Answer provided by our tutors

We assume that we need to find the speed of the boat in still water.

Let

t1 = the time of the upstream trip

t2 = the time of the downstream trip

d = 9 km the distance traveled in each direction

v = the speed of the boat in still water

c = the speed of the current

The speed upstream is: v - c = 5 follows c = 5 + v

The speed downstream is: v + c

Since speed = distance/time => distance = speed*time we have:

(v - c)*t1 = d

(v - c)*t1 = 9

(v + c)*t2 = d

5*t2 = 9

The time for the round trip is 9 hrs:

t1 + t2 = 9

For (v - c)*t1 = 9 we solve for t1:

t1 = 9/(v - c)

plug c = 5 + v and we get

t1 = 9/(v - 5 - v)

t1 = - 9/5

We got negative result for the time, and since the time can not be negative the problem has no solution.

We are assuming that there is a typo in the text of the problem. Now we will give solution to the following problem:

'A boat travels 9 km upstream and 9 km back. The time for the round trip is 6 hrs. The speed of the stream is 5 km/hr.
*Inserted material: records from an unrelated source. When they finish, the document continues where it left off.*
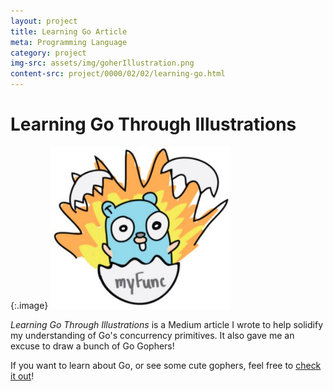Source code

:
 ```yaml
---
layout: project
title: Learning Go Article
meta: Programming Language
category: project
img-src: assets/img/goherIllustration.png
content-src: project/0000/02/02/learning-go.html
---
```


# Learning Go Through Illustrations

{:.image}
![Alt text](assets/img/goherIllustration.png "My Title")

_Learning Go Through Illustrations_ is a Medium article I wrote to help solidify
my understanding of Go's concurrency primitives. It also gave me an excuse to draw
a bunch of Go Gophers!

If you want to learn about Go, or see some cute gophers, feel free to [check it out](https://medium.com/@trevor4e/learning-gos-concurrency-through-illustrations-8c4aff603b3)!
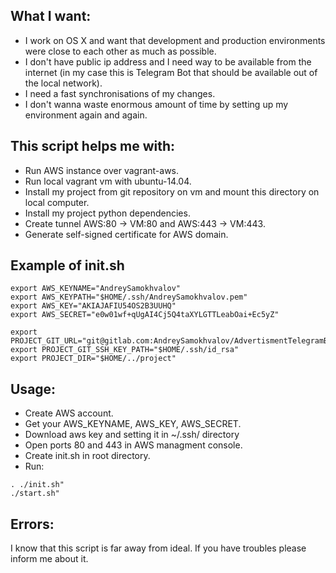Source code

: ## What I want:
* I work on OS X and want that  development and production environments were close to each other as much as possible.
* I don't have public ip address and I need way to be available from the internet (in my case this is Telegram Bot that should be available out of the local network).
* I need a fast synchronisations of my changes.
* I don't wanna waste enormous amount of time by setting up my environment again and again.

## This script helps me with:
* Run AWS instance over vagrant-aws.
* Run local vagrant vm with ubuntu-14.04.
* Install my project from git repository on vm and mount this directory on local computer.
* Install my project python dependencies.
* Create tunnel AWS:80 -> VM:80 and AWS:443 -> VM:443.
* Generate self-signed certificate for AWS domain.

## Example of init.sh
```
export AWS_KEYNAME="AndreySamokhvalov"
export AWS_KEYPATH="$HOME/.ssh/AndreySamokhvalov.pem"
export AWS_KEY="AKIAJAFIU54OS2B3UUHQ"
export AWS_SECRET="e0w01wf+qUgAI4Cj5Q4taXYLGTTLeabOai+Ec5yZ"

export PROJECT_GIT_URL="git@gitlab.com:AndreySamokhvalov/AdvertismentTelegramBot.git"
export PROJECT_GIT_SSH_KEY_PATH="$HOME/.ssh/id_rsa"
export PROJECT_DIR="$HOME/../project"
```

## Usage:
* Create AWS account.
* Get your AWS_KEYNAME, AWS_KEY, AWS_SECRET.
* Download aws key and setting it in ~/.ssh/ directory
* Open ports 80 and 443 in AWS managment console.
* Create init.sh in root directory.
* Run: 
```
. ./init.sh"
./start.sh"
```

## Errors:
I know that this script is far away from ideal. If you have troubles please inform me about it.

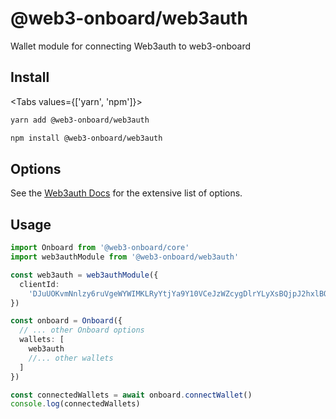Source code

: # @web3-onboard/web3auth

Wallet module for connecting Web3auth to web3-onboard

## Install


<Tabs values={['yarn', 'npm']}>
  <TabPanel value="yarn">

  ```sh copy
  yarn add @web3-onboard/web3auth
  ```

  </TabPanel>
  <TabPanel value="npm">

  ```sh copy
  npm install @web3-onboard/web3auth
  ```

  </TabPanel>
</Tabs>


## Options

See the [Web3auth Docs](https://docs.web3auth.io/api-reference/web/plugnplay) for the extensive list of options.

## Usage

```typescript
import Onboard from '@web3-onboard/core'
import web3authModule from '@web3-onboard/web3auth'

const web3auth = web3authModule({
  clientId:
    'DJuUOKvmNnlzy6ruVgeWYWIMKLRyYtjYa9Y10VCeJzWZcygDlrYLyXsBQjpJ2hxlBO9dnl8t9GmAC2qOP5vnIGo'
})

const onboard = Onboard({
  // ... other Onboard options
  wallets: [
    web3auth
    //... other wallets
  ]
})

const connectedWallets = await onboard.connectWallet()
console.log(connectedWallets)
```
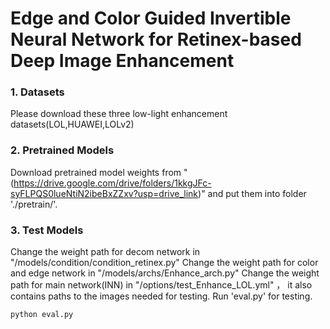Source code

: # Edge and Color Guided Invertible Neural Network for Retinex-based Deep Image Enhancement

### 1. Datasets

Please download these three low-light enhancement datasets(LOL,HUAWEI,LOLv2)

### 2. Pretrained Models

Download pretrained model weights from "(https://drive.google.com/drive/folders/1kkgJFc-syFLPQS0lueNtiN2ibeBxZZxv?usp=drive_link)" and put them into folder './pretrain/'.

### 3. Test Models
Change the weight path for decom network in "/models/condition/condition_retinex.py"
Change the weight path for color and edge network in "/models/archs/Enhance_arch.py"
Change the weight path for main network(INN) in "/options/test_Enhance_LOL.yml" ， it also contains paths to the images needed for testing.
Run 'eval.py' for testing.

```
python eval.py
```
What is the speed of the boat in still water?'

Let

t1 = the time of the upstream trip

t2 = the time of the downstream trip

d = 9 km the distance traveled in each direction

v = the speed of the boat in still water

c = 5 km/h the speed of the current

The speed upstream is: v - c

The speed downstream is: v + c

Since speed = distance/time => distance = speed*time we have:

(v - c)*t1 = d

(v - 5)*t1 = 9

(v + c)*t2 = d

(v + 5)*t2 = 9

The time for the round trip is 6 hrs:

t1 + t2 = 6

For (v - 5)*t1 = 9 we solve for t1: t1 = 9/(v - 5)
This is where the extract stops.